Book Notes: Cowboy poet Baxter Black lands at Auntie’s

By The Spokesman-Review
 

His deep Western drawl is familiar to millions of National Public Radio listeners and his cowboy poetry is known around the world.

On Wednesday at 7 p.m., Baxter Black will fill Auntie’s Bookstore, 402 W. Main Ave., with his homespun stories and verses.

He’ll read from and discuss his latest book, “Lessons from a Desperado Poet” (Two Dot, $22.95), which he describes as part memoir, part manual for success.

The former self-described “large animal veterinarian” has subtitled his book, “How to Find Your Way When You Don’t Have a Map, How to Win the Game When You Don’t Know the Rules, and When Someone Says It Can’t Be Done, What They Really Mean Is They Can’t Do It.”

A ‘Bugs’ book alert

Early warning: Another national best-selling author, Amy Stewart, is scheduled for an Auntie’s appearance on June 23, 7 p.m. to discuss her latest book, “Wicked Bugs” (Algonquin Books of Chapel Hill, $18.95).

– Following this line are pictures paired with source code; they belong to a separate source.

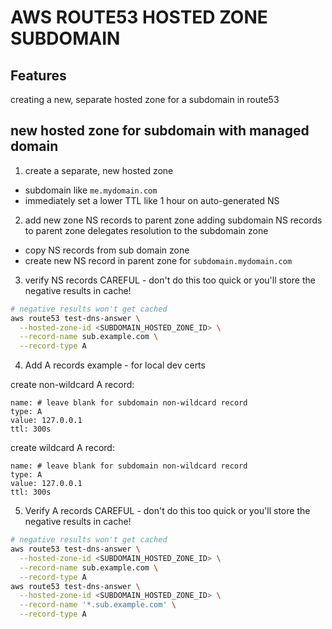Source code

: # AWS ROUTE53 HOSTED ZONE SUBDOMAIN

## Features
creating a new, separate hosted zone for a subdomain in route53

## new hosted zone for subdomain with managed domain
1. create a separate, new hosted zone
- subdomain like `me.mydomain.com`
- immediately set a lower TTL like 1 hour on auto-generated NS

2. add new zone NS records to parent zone
adding subdomain NS records to parent zone delegates resolution to the subdomain zone
- copy NS records from sub domain zone
- create new NS record in parent zone for `subdomain.mydomain.com`

3. verify NS records
CAREFUL - don't do this too quick or you'll store the negative results in cache!

```bash
# negative results won't get cached
aws route53 test-dns-answer \
  --hosted-zone-id <SUBDOMAIN_HOSTED_ZONE_ID> \
  --record-name sub.example.com \
  --record-type A
```

4. Add A records
example - for local dev certs

create non-wildcard A record:
```
name: # leave blank for subdomain non-wildcard record
type: A
value: 127.0.0.1
ttl: 300s
```

create wildcard A record:
```
name: # leave blank for subdomain non-wildcard record
type: A
value: 127.0.0.1
ttl: 300s
```

5. Verify A records
CAREFUL - don't do this too quick or you'll store the negative results in cache!

```bash
# negative results won't get cached
aws route53 test-dns-answer \
  --hosted-zone-id <SUBDOMAIN_HOSTED_ZONE_ID> \
  --record-name sub.example.com \
  --record-type A
aws route53 test-dns-answer \
  --hosted-zone-id <SUBDOMAIN_HOSTED_ZONE_ID> \
  --record-name '*.sub.example.com' \
  --record-type A
```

Stewart has made her reputation by writing funny and informative books about the perils of nature, including “Wicked Plants” and “Flower Confidential.”

This latest book is a compendium of nasty insects, from the brown marmorated stink bug to the Oriental rat flea. Yes, it’s a lot of fun.

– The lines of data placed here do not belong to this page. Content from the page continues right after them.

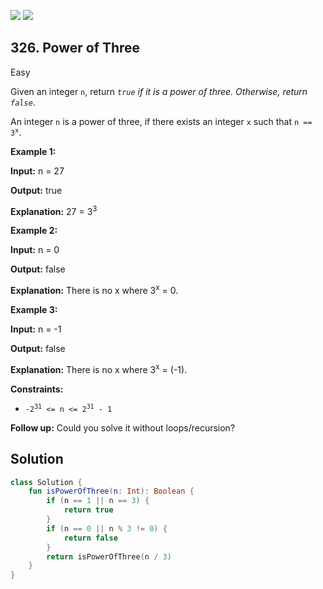 [![](https://img.shields.io/github/stars/javadev/LeetCode-in-Kotlin?label=Stars&style=flat-square)](https://github.com/javadev/LeetCode-in-Kotlin)
[![](https://img.shields.io/github/forks/javadev/LeetCode-in-Kotlin?label=Fork%20me%20on%20GitHub%20&style=flat-square)](https://github.com/javadev/LeetCode-in-Kotlin/fork)

## 326\. Power of Three

Easy

Given an integer `n`, return _`true` if it is a power of three. Otherwise, return `false`_.

An integer `n` is a power of three, if there exists an integer `x` such that <code>n == 3<sup>x</sup></code>.

**Example 1:**

**Input:** n = 27

**Output:** true

**Explanation:** 27 = 3<sup>3</sup> 

**Example 2:**

**Input:** n = 0

**Output:** false

**Explanation:** There is no x where 3<sup>x</sup> = 0. 

**Example 3:**

**Input:** n = -1

**Output:** false

**Explanation:** There is no x where 3<sup>x</sup> = (-1). 

**Constraints:**

*   <code>-2<sup>31</sup> <= n <= 2<sup>31</sup> - 1</code>

**Follow up:** Could you solve it without loops/recursion?

## Solution

```kotlin
class Solution {
    fun isPowerOfThree(n: Int): Boolean {
        if (n == 1 || n == 3) {
            return true
        }
        if (n == 0 || n % 3 != 0) {
            return false
        }
        return isPowerOfThree(n / 3)
    }
}
```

Willow Springs release party

Willow Springs 68, Eastern Washington University’s literary journal, will be released on Friday and you can help celebrate it.

There will be a reading at Auntie’s Bookstore at 7 p.m., with a cash bar reception afterward at Hill’s Restaurant and Lounge, 401 W. Main Ave., right across the street.

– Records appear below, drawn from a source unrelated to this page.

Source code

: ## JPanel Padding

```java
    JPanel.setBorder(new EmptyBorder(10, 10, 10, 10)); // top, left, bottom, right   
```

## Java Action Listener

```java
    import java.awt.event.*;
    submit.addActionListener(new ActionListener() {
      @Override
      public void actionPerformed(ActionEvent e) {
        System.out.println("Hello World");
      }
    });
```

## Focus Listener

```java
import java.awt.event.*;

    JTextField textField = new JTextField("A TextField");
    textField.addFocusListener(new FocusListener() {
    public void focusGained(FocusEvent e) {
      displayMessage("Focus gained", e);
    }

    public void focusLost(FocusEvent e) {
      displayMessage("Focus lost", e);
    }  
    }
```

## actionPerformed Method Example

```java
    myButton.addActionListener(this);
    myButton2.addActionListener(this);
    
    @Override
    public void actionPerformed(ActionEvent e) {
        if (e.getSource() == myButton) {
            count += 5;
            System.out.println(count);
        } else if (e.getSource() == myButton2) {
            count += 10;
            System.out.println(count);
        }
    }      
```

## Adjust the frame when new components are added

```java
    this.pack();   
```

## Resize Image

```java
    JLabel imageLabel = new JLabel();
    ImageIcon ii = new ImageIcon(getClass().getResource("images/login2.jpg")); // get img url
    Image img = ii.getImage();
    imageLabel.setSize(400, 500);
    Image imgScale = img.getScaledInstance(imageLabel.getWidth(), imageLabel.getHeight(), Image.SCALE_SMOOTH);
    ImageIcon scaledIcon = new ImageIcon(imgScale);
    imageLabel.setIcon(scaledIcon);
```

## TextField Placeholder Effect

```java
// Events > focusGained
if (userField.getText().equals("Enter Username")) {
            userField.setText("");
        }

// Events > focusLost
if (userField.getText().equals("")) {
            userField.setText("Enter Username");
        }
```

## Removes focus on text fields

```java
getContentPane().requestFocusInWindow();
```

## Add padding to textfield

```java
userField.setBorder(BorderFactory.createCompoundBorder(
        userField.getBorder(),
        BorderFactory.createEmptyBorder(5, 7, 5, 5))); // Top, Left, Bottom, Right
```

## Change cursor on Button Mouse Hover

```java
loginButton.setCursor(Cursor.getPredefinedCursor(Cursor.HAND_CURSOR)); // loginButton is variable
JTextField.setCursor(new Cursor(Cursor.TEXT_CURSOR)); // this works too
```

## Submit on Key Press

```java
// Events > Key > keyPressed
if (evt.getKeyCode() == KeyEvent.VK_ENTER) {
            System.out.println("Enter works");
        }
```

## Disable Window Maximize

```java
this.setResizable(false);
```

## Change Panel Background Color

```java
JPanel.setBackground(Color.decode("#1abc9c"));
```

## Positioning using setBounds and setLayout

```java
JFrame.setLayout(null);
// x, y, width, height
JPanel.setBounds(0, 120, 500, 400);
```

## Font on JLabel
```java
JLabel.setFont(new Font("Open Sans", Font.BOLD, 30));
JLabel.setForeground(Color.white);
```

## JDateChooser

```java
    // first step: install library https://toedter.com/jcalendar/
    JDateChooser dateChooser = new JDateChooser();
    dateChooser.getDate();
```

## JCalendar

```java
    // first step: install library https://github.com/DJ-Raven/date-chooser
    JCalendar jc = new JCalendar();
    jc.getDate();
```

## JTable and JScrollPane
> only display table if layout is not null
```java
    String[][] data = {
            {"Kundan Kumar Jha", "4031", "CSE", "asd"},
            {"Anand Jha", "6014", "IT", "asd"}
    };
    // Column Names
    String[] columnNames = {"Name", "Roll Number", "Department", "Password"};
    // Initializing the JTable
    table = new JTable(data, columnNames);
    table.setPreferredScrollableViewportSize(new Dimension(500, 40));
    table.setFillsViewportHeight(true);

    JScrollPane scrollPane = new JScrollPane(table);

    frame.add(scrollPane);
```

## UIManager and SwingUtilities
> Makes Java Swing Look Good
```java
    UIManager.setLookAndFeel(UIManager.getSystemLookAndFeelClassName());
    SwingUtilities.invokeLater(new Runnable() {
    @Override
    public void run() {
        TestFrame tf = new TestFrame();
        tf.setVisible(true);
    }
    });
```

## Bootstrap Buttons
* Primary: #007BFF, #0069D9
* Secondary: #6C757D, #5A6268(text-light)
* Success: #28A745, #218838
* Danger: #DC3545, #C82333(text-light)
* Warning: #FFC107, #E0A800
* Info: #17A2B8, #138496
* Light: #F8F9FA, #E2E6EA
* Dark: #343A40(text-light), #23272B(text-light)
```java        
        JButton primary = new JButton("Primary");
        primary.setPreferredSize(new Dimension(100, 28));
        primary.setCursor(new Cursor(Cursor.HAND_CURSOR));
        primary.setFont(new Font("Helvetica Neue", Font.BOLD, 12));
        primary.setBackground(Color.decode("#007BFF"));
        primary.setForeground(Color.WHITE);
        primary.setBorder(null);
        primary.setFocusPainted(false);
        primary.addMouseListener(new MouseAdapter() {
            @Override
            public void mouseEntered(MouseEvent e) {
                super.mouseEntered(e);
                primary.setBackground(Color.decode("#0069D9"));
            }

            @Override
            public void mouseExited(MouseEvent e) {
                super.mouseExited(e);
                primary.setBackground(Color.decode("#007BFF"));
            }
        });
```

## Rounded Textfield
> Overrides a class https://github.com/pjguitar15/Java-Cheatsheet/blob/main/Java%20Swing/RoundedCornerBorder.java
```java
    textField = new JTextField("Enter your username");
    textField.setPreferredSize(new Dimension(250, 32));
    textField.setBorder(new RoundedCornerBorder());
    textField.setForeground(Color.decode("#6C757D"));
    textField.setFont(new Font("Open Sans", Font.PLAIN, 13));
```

Contributors to Willow Springs 68, including Nance Van Winckel and Sarah Hulse (winner of the Willow Springs Fiction Prize), will read from their work.

This issue also features an interview with Pulitzer-winning author Richard Russo.

Youth Summer Reading kickoff

Wednesday is the launch day for the Youth Summer Reading programs, sponsored by the Spokane city and county libraries.

Programs include “Get Medieval at the Library,” “Birds of a Feather,” and “Tesselations – Artist or Mathematician?”

There will be lots of activities, programs and reading lists at every library branch. Go to www.spokanelibrary.org/summer or www.scld.org/kids_summer_ reading.asp for complete schedules.

The goal? To promote a love of reading and literature in kids.

‘The Harrison Area’

The history of Harrison, Idaho, is on display in the latest offering from Arcadia Publishing’s Images of America series, “The Harrison Area” (Arcadia, $21.99).

This paperback volume is jammed with photos from the area’s Crane Historical Society, showing steamboats, sawmills, logging operations and town scenes.

The book is available at area bookstores and online booksellers.

‘Creed’s Honor’

Spokane’s best-selling romance novelist, Linda Lael Miller, is releasing her latest cowboy saga, “Creed’s Honor” (HQN – Harlequin, $7.99) on Tuesday.

It’s the second installment in the Creed Cowboys trilogy, about the men in a Colorado ranch family and the women who love them.

Expect to see this one hit the New York Times best-seller list, like many of Miller’s other books.